Write out again, exactly, the lines below starting at the one with "- **1 你的第一個伺服器**，喺呢堂課入面，你會學識點樣建立你嘅第一個伺服器，同埋用" and ending at the one with "- **4 喺 Visual".
▼
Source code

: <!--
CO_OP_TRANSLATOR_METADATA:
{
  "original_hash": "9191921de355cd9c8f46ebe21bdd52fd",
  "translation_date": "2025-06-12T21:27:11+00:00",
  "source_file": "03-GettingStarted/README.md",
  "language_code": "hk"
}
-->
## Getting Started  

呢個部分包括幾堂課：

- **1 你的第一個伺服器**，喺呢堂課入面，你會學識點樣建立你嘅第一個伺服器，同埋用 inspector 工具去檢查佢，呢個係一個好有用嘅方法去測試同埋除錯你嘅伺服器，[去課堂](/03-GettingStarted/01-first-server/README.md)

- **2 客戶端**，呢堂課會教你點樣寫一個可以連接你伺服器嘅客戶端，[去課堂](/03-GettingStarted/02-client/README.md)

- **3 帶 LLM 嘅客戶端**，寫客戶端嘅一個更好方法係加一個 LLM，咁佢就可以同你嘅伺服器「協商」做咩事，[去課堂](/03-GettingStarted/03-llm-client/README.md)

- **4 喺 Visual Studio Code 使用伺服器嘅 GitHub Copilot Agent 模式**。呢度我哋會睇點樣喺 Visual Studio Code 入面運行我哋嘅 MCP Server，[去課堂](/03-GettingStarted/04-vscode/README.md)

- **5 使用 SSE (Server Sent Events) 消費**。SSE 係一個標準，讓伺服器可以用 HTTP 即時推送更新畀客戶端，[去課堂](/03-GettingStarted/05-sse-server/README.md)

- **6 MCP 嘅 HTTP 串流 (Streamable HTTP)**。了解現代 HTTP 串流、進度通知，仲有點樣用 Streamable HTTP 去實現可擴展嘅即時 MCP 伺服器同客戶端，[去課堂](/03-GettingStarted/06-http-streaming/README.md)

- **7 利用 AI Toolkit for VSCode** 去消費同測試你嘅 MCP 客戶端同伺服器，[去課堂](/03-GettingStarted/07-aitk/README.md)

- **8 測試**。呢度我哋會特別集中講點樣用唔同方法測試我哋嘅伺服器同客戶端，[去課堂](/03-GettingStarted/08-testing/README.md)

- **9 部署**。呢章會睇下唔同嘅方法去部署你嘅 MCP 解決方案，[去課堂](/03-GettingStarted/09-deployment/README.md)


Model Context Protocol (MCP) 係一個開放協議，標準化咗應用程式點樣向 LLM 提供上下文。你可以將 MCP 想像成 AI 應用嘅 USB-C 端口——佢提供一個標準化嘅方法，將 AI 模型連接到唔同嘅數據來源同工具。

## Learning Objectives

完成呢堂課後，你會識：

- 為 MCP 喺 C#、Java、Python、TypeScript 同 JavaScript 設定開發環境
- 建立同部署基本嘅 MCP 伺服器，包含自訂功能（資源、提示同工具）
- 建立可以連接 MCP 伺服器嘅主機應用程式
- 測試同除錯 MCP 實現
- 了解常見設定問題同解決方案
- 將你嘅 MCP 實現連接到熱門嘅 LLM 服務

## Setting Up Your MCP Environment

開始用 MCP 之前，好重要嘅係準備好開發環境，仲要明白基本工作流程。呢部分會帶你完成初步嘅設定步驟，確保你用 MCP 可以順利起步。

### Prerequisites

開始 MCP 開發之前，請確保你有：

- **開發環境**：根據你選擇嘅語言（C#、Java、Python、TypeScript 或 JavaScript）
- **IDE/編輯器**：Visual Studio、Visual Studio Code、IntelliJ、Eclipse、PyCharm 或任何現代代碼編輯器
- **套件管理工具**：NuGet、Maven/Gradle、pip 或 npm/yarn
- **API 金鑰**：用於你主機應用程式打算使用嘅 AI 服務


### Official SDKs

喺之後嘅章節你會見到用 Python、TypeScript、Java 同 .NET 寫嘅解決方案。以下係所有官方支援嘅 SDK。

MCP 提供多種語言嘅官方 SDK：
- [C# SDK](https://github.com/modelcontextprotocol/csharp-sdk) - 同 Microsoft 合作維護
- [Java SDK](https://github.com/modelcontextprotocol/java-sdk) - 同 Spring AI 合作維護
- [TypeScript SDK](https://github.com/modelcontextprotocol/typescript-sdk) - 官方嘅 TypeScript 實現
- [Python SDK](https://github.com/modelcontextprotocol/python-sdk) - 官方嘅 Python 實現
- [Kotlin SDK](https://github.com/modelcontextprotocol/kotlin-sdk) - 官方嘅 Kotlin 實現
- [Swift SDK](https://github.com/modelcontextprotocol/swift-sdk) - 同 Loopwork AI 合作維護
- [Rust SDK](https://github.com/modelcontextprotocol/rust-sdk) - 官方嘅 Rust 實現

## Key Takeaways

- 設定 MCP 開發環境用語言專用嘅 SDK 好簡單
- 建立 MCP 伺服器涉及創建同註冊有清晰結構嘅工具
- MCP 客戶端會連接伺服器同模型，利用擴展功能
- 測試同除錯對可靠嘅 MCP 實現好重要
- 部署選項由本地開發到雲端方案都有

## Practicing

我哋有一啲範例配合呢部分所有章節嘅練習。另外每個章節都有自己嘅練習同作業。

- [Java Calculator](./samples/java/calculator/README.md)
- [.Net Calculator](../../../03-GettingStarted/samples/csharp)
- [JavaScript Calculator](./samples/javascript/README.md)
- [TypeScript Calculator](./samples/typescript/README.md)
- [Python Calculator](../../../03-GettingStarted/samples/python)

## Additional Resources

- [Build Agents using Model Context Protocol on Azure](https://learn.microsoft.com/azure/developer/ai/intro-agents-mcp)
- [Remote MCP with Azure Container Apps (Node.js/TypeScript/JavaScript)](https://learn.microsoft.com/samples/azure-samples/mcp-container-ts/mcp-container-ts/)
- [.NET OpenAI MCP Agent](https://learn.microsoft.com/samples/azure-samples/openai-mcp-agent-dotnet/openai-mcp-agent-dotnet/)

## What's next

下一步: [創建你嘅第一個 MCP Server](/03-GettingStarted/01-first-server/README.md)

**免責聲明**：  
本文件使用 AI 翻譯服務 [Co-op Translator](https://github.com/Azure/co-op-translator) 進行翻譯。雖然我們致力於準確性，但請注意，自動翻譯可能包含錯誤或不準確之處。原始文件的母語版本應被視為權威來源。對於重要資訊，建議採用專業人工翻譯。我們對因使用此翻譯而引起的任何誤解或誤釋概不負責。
▲
▼
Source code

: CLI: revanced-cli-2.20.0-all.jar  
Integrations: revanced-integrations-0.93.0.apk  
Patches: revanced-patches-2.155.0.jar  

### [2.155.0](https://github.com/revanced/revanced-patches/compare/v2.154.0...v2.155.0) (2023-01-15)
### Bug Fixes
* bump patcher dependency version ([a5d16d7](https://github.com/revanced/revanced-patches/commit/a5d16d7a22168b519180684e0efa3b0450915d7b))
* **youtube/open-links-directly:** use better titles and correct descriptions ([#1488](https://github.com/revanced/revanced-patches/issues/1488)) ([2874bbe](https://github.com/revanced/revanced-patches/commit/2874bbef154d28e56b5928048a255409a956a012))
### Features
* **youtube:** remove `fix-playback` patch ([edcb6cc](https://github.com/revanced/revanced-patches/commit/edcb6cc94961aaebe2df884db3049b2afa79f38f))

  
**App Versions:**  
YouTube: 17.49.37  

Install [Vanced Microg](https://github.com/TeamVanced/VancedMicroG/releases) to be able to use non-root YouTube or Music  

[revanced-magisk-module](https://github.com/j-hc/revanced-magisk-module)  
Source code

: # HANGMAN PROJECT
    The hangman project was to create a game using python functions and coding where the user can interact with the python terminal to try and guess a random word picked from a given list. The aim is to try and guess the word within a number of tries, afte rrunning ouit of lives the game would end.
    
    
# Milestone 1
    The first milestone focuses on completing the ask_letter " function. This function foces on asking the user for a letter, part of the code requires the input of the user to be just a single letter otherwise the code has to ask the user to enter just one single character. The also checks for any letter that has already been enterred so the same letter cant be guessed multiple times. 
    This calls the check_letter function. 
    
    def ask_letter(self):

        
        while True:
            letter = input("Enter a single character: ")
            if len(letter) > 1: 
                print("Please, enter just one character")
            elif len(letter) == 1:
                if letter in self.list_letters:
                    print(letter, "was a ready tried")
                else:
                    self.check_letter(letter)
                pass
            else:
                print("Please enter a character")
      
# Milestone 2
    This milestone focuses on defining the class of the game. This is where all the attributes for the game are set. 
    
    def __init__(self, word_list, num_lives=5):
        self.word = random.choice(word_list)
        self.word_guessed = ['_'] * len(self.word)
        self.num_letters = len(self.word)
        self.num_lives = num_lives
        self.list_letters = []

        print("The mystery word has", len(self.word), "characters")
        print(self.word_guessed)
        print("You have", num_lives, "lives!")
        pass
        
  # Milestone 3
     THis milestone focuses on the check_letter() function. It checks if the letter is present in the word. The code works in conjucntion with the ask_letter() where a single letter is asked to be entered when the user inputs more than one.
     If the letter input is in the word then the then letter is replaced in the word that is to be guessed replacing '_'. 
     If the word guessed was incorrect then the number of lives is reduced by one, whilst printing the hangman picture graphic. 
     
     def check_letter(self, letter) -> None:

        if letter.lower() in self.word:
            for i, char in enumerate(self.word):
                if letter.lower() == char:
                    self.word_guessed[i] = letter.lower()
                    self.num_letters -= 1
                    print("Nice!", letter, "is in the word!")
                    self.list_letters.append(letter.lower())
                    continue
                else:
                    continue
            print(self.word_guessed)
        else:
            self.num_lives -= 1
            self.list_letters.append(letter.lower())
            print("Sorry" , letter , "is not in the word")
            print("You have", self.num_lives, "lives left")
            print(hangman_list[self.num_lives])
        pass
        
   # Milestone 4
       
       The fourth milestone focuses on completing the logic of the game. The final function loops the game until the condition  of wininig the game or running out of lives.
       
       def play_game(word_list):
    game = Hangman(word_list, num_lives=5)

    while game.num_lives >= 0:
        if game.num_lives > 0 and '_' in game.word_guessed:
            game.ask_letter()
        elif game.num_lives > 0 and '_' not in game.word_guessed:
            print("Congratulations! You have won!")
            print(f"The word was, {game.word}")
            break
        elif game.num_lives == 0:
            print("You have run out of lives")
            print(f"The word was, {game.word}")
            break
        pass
▲
▼
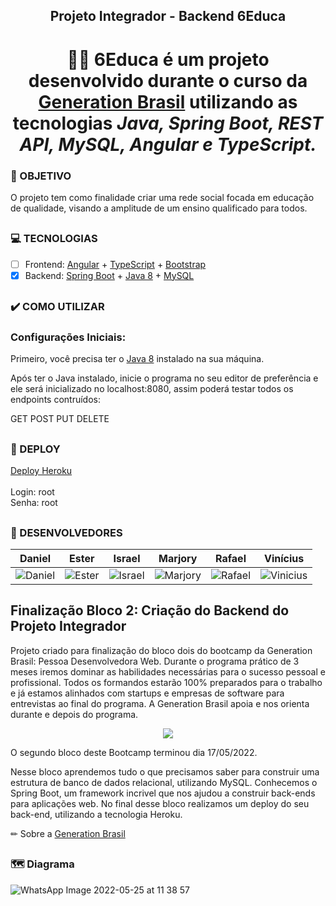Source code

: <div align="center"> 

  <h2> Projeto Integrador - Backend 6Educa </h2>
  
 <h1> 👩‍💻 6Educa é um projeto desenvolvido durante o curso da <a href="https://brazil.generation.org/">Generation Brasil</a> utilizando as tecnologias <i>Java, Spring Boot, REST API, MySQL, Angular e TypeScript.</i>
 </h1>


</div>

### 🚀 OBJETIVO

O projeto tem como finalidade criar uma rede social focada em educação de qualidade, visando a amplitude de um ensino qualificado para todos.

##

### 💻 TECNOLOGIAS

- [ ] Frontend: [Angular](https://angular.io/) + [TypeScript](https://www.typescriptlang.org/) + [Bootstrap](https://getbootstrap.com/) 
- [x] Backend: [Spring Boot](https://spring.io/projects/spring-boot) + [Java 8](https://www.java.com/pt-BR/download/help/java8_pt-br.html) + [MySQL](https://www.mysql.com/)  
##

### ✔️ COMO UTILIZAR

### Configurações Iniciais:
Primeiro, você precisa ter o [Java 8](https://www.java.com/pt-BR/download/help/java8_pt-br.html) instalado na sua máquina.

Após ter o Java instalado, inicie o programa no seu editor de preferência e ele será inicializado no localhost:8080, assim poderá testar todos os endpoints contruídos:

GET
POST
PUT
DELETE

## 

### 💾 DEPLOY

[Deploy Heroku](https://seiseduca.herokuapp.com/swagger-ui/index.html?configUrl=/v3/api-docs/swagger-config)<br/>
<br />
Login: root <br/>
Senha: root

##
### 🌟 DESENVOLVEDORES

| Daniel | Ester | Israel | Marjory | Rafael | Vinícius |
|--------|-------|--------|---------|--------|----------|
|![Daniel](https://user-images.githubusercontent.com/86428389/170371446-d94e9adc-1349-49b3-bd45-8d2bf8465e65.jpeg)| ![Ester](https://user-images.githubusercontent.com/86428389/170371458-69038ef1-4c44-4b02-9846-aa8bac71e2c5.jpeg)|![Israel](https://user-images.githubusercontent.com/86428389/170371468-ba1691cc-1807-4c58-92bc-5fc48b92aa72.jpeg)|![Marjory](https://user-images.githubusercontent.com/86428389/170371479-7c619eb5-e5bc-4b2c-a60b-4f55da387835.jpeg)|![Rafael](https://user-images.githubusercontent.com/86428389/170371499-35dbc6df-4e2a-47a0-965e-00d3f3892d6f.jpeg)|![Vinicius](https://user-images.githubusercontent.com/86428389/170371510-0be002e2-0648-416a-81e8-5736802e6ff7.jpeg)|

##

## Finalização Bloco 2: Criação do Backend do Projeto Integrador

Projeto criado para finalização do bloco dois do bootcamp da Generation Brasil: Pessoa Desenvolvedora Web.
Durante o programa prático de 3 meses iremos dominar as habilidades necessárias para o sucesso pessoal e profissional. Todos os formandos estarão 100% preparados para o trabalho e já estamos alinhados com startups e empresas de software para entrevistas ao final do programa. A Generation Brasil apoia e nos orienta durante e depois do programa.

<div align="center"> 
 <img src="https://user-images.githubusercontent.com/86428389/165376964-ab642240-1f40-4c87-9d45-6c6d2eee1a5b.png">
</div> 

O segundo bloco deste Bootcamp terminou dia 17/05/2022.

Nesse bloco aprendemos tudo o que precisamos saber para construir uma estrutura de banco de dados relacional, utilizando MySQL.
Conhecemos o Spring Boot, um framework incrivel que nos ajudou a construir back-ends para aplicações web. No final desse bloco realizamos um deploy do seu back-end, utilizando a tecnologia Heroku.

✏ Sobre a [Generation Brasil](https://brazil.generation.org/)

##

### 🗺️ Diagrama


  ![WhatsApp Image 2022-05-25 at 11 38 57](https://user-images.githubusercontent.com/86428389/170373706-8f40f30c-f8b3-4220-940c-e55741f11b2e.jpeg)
▲
Result for this exercise:
- **1 你的第一個伺服器**，喺呢堂課入面，你會學識點樣建立你嘅第一個伺服器，同埋用 inspector 工具去檢查佢，呢個係一個好有用嘅方法去測試同埋除錯你嘅伺服器，[去課堂](/03-GettingStarted/01-first-server/README.md)

- **2 客戶端**，呢堂課會教你點樣寫一個可以連接你伺服器嘅客戶端，[去課堂](/03-GettingStarted/02-client/README.md)

- **3 帶 LLM 嘅客戶端**，寫客戶端嘅一個更好方法係加一個 LLM，咁佢就可以同你嘅伺服器「協商」做咩事，[去課堂](/03-GettingStarted/03-llm-client/README.md)

- **4 喺 Visual Studio Code 使用伺服器嘅 GitHub Copilot Agent 模式**。呢度我哋會睇點樣喺 Visual Studio Code 入面運行我哋嘅 MCP Server，[去課堂](/03-GettingStarted/04-vscode/README.md)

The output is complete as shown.